Mutations in two genes coding for the immune cytokines IL-2 and IL-13 increase the risk of cutaneous T-cell lymphoma (CTCL), researchers have found, while mutations in two other immune factors were found to protect against the cancer.
These insights shine new light on the mechanisms that allow cancerous T-cells to infiltrate the skin in this type of cancer, which, despite its frequency, remains poorly understood.
Studies suggest that immune factors, such as cytokines, are involved in the development of T-cell lymphoma affecting the skin, but few have explored whether inherited differences coding for the factors can impact disease risk.
Researchers at the Medical University of Gdansk in Poland explored the presence of nine small mutations in the genes of seven cytokines — IL-1 alpha, IL-2, IL-13, IL-10, IL-8, endothelin-1, and TNF-alpha — in a group of patients and controls.
Most genes were analyzed in 43 patients; endothelin-1 was analyzed in 60. The mean age of the patients was 60.7 years, with a slightly higher mean age of 62.7 in the endothelin-1 group.

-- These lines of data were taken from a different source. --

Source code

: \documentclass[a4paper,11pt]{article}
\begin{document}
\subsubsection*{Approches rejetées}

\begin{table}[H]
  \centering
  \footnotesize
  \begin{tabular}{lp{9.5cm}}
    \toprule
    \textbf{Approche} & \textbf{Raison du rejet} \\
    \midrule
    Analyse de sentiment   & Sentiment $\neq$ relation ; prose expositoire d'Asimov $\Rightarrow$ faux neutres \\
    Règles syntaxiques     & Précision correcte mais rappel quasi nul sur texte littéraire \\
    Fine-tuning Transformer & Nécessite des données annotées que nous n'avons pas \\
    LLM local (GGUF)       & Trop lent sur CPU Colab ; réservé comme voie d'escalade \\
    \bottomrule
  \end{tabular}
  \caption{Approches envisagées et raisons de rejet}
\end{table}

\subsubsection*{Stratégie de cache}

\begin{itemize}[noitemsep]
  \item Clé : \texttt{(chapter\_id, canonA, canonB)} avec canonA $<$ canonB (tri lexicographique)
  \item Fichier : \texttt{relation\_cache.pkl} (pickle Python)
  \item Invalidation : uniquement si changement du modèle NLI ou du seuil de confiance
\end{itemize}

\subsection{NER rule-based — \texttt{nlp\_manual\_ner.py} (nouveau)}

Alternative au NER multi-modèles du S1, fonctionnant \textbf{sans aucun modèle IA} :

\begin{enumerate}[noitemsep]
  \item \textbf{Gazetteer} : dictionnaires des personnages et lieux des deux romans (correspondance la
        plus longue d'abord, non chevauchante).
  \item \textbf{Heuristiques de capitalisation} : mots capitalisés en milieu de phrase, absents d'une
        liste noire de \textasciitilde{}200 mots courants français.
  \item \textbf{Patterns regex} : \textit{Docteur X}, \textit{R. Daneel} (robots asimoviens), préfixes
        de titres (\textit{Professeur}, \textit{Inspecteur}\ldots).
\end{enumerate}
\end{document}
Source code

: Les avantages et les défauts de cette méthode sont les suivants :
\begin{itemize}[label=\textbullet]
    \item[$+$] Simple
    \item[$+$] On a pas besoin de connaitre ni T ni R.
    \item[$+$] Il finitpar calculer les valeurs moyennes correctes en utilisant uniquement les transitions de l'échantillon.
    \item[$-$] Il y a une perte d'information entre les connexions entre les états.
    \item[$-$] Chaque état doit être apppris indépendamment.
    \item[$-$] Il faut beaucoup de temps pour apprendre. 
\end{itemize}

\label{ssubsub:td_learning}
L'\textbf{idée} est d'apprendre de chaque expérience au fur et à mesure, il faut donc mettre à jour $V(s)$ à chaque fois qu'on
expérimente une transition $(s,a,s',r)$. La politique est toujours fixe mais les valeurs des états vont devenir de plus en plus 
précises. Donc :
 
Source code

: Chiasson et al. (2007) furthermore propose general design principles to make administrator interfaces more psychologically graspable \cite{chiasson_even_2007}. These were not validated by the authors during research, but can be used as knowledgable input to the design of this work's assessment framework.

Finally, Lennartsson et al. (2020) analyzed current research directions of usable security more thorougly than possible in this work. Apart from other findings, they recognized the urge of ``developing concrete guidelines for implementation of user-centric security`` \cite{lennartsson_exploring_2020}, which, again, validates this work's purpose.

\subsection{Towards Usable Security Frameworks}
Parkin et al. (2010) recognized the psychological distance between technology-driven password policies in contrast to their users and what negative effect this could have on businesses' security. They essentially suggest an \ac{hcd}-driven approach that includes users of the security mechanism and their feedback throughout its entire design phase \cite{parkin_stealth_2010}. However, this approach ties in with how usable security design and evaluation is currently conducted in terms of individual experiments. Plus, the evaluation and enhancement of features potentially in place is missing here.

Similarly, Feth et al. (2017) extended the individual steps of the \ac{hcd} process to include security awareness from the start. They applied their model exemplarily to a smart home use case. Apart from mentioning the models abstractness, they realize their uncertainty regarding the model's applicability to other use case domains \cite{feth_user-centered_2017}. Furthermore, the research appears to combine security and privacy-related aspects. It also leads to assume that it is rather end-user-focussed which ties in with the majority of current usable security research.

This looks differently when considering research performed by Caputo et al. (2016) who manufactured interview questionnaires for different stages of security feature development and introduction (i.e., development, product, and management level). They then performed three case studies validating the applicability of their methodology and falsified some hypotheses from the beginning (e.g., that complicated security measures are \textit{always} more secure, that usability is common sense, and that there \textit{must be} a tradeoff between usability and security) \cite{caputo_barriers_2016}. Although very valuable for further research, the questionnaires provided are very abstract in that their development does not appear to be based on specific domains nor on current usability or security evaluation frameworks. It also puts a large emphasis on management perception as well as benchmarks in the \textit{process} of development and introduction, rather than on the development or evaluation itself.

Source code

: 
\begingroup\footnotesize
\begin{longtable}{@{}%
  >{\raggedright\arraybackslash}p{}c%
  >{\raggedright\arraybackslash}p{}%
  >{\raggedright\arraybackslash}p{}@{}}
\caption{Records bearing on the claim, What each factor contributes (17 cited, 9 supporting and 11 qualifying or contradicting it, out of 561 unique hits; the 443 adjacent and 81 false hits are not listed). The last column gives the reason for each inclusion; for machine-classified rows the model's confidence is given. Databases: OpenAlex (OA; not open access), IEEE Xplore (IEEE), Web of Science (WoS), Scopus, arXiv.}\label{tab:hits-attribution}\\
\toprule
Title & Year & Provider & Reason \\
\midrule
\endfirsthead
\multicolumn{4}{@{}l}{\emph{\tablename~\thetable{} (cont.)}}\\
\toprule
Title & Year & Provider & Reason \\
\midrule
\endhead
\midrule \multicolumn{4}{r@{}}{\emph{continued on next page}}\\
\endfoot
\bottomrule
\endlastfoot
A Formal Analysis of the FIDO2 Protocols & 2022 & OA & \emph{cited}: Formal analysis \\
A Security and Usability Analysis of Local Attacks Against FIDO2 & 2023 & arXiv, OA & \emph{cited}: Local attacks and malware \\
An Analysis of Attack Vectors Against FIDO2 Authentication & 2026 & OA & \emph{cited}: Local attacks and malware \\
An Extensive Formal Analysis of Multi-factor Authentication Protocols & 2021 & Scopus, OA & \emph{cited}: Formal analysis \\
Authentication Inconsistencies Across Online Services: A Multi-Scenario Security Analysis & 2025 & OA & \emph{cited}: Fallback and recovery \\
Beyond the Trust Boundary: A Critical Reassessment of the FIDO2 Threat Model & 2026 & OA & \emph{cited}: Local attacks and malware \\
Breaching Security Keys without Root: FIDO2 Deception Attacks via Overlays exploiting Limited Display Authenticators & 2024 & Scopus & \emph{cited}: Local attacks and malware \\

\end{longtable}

Between 84 and 261 people, depending on the analyzed mutation, served as controls. All lacked a personal or family history of chronic skin diseases and/or a personal history of cancer.
One mutation in the IL-2 gene and one in the gene coding for IL-13 were more common among patients than controls. The risk of developing the lymphoma was 5.8 times higher for people carrying the IL-2 mutation, compared with those who without the gene variant. The risk for those with the IL-13 gene variant was 5.7 times higher.
Both mutations are known to cause significant gene activity, and IL-2 has been linked to autoimmune conditions and other cancers. IL-13 has mainly been studied in skin diseases.
One mutation in the TNF-alpha gene and one in the IL-10 gene were less common among patients. Having these genetic variants were protective against cutaneous T-cell lymphoma.
No other mutations could be linked to the disease.